Straw decorations, figs and rosemary (the former foraged from a tree near a car-park in Lamballe. They are small and green, but the last ones I picked ripened quite well inside), holly from real wild trees, cards, walnuts and poinsettia. Plenty of red, which is good for the heart at this time, I find.
And as promised, a stocking full of small stones. No clear rules about what's small enough, three lines maximum seems about right. One or two I collected earlier in the year, kept in a drawer, sort of.
An abandoned pumpkin in the long wet grass of a potager, its pale, collapsing state and decaying cavities are much more eerie than any Halloween Jack 'o' Lanterns.
The wind's eyelid of a white shutter batted against the sunlight.
The walls are flaking and saltpetered, shaded with mould. I work my way around them clearing cobwebs and dead woodlice, and throwing old bits of disused living into bin bags, washing and saving others, burning some.
Viscous raindrops slick on the paving slabs, a headlight from across the road lights the top branches of the sycamore like white paint.
I spill ink then coffee. The boys deal with it sympathetically and competently with lots of kitchen roll.

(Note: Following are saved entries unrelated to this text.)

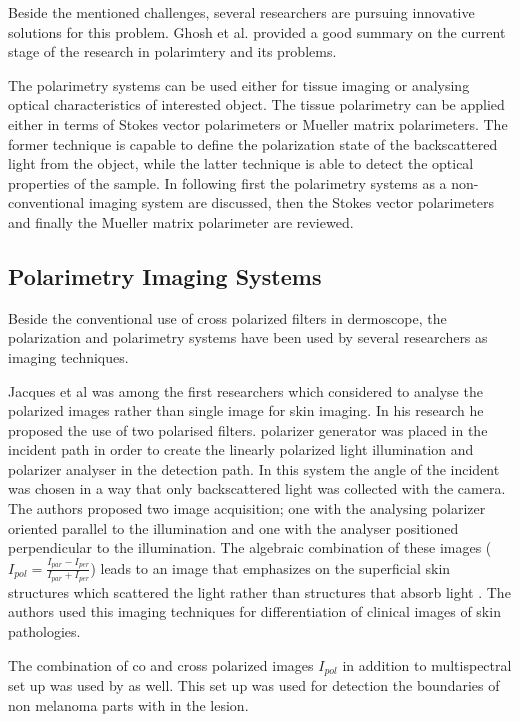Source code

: \documentclass[oneside,a4,12p]{report} %
\begin{document}
	Beside the mentioned challenges, several researchers are pursuing innovative solutions for this problem. Ghosh et al. \cite{ghosh2011tissue} provided a good summary on the current stage of the research in polarimtery and its problems.
	
	The polarimetry systems can be used either for tissue imaging or analysing optical characteristics of interested object. The tissue polarimetry can be applied either in terms of Stokes vector polarimeters or Mueller matrix polarimeters. The former technique is capable to define the polarization state of the backscattered light from the object, while the latter technique is able to detect the optical properties of the sample. 
	In following first the polarimetry systems as a non-conventional imaging system are discussed, then the Stokes vector polarimeters and finally the Mueller matrix polarimeter are reviewed. 
	
	\subsection{Polarimetry Imaging Systems}
	Beside the conventional use of cross polarized filters in dermoscope, the polarization and polarimetry systems have been used by several researchers as imaging techniques.
	
	
	Jacques et al \cite{Jacques12175282} was among the first researchers which considered to analyse the polarized images rather than single image for skin imaging. In his research he proposed the use of two polarised filters. polarizer generator was placed in the incident path in order to create the linearly polarized light illumination and polarizer analyser in the detection path. In this system the angle of the incident was chosen in a way that only backscattered light was collected with the camera. The authors proposed two image acquisition; one with the analysing polarizer oriented parallel to the illumination and one with the analyser positioned perpendicular to the illumination. The algebraic combination of these images ($I_{pol} = \frac{I_{par}-I_{per}}{I_{par}+I_{per}}$) leads to an image that emphasizes on the superficial skin structures which scattered the light rather than structures that absorb light \cite{Jacques12175282}. The authors used this imaging techniques for differentiation of clinical images of skin pathologies. 
	
The combination of co and cross polarized images $I_{pol}$ in addition to multispectral set up was used by \cite{yaroslavsky2003} as well. This set up was used for detection the boundaries of non melanoma parts with in the lesion. 
\end{document}
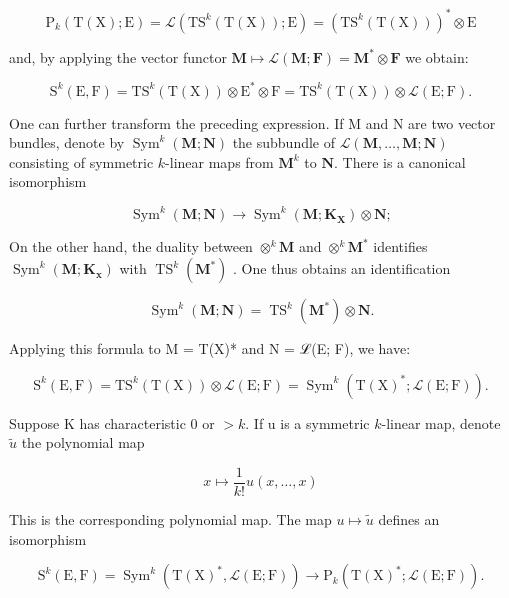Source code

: \[
\mathrm{P} _ {k} (\mathrm{T} (\mathrm{X}); \mathrm{E}) = \mathscr {L} (\mathrm{TS} ^ {k} (\mathrm{T} (\mathrm{X})); \mathrm{E}) = (\mathrm{TS} ^ {k} (\mathrm{T} (\mathrm{X}))) ^ {*} \otimes \mathrm{E}
\]

and, by applying the vector functor \(\mathbf{M} \mapsto \mathcal{L}(\mathbf{M}; \mathbf{F}) = \mathbf{M}^* \otimes \mathbf{F}\) we obtain:

\[
\mathrm{S} ^ {k} (\mathrm{E}, \mathrm{F}) = \mathrm{T} \mathrm{S} ^ {k} (\mathrm{T} (\mathrm{X})) \otimes \mathrm{E} ^ {*} \otimes \mathrm{F} = \mathrm{T} \mathrm{S} ^ {k} (\mathrm{T} (\mathrm{X})) \otimes \mathscr {L} (\mathrm{E}; \mathrm{F}).
\]

One can further transform the preceding expression. If M and N are two vector bundles, denote by \(\operatorname{Sym}^{k}(\mathbf{M};\mathbf{N})\) the subbundle of \(\mathcal{L}(\mathbf{M},\ldots,\mathbf{M};\mathbf{N})\) consisting of symmetric \(k\)-linear maps from \(\mathbf{M}^{k}\) to \(\mathbf{N}\). There is a canonical isomorphism

\[
\operatorname{Sym} ^ {k} (\mathbf {M}; \mathbf {N}) \rightarrow \operatorname{Sym} ^ {k} (\mathbf {M}; \mathbf {K} _ {\mathbf {X}}) \otimes \mathbf {N};
\]

On the other hand, the duality between \(\otimes^{k}\mathbf{M}\) and \(\otimes^{k}\mathbf{M}^{*}\) identifies \(\operatorname{Sym}^{k}(\mathbf{M};\mathbf{K}_{\mathbf{x}})\) with \(\operatorname{TS}^{k}(\mathbf{M}^{*})\) . One thus obtains an identification

\[
\operatorname{Sym} ^ {k} (\mathbf {M}; \mathbf {N}) = \operatorname{TS} ^ {k} (\mathbf {M} ^ {*}) \otimes \mathbf {N}.
\]

Applying this formula to M = T(X)* and N = ℒ(E; F), we have:

\[
\mathrm{S} ^ {k} (\mathrm{E}, \mathrm{F}) = \mathrm{T} \mathrm{S} ^ {k} (\mathrm{T} (\mathrm{X})) \otimes \mathscr {L} (\mathrm{E}; \mathrm{F}) = \operatorname{Sym} ^ {k} (\mathrm{T} (\mathrm{X}) ^ {*}; \mathscr {L} (\mathrm{E}; \mathrm{F})).
\]

Suppose K has characteristic 0 or \(>k\). If u is a symmetric \(k\)-linear map, denote \(\tilde{u}\) the polynomial map

\[
x \mapsto \frac {1}{k !} u (x, \dots , x)
\]

This is the corresponding polynomial map. The map \(u \mapsto \tilde{u}\) defines an isomorphism

\[
\mathrm{S} ^ {k} (\mathrm{E}, \mathrm{F}) = \operatorname{Sym} ^ {k} (\mathrm{T} (\mathrm{X}) ^ {*}, \mathscr {L} (\mathrm{E}; \mathrm{F})) \rightarrow \mathrm{P} _ {k} (\mathrm{T} (\mathrm{X}) ^ {*}; \mathscr {L} (\mathrm{E}; \mathrm{F})).
\]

She tells me about Wittgenstein and Claude Simon, and then the new television her son has just bought them, to replace the very old broken one. 'It's absolutely beautiful! I've been watching Dr Quinn, Medicine Woman.'
Five red bowls, five white ones, in two stacks of alternating colours, one predominantly red, one white.
The morning is measured out in small clipped chunks of time. There are ten tumble-dryer minutes free for coffee, a small white cup, roasted on the premises, they say, enjoyed alone with an almond covered in powdery chocolate.
He announces an extra something, despite her protests, and comes in with two mauve plates and a stollen cake he has found in town to eat with our tea.
The sausages are really rather Rabelaisian, hard and meaty and pungent and mis-shapen. I buy four different flavours, including a Christmas' one, then buy slabs of salty, aged Swiss cheese. It's Christmas, and market traders work so hard, get up so early.
The thick murmuration of starlings is coming from the monkey puzzle tree behind the square. To the right a blackbird is singing. Mild.
At first I feel resentful of the phone call's intrusion, but then I relax and listen to her envisioning of a life of variety and purpose, far away from here.
These straw angels, stars, bells and baubles, strung with red cotton glow and cheer, delicate and without a shred or speck of plastic. Yet I feel worried and compomised by them, they could only have been made by small fingers in factories far away.
Getting on the downward travelator from the supermarket's upstairs car park, the trolley's wheels lock fast, so you are carried passively, no one can pass, and the wall opposite is an expanse of featureless matt anthracite. It is a moment of complete repose amid the noise and bustle.
Both sister and brother call to pick my brains, about chestnuts for stuffing and health insurance. And maybe other things.
I'll try to visit y'all in the next few days. Once again, happy Christmas.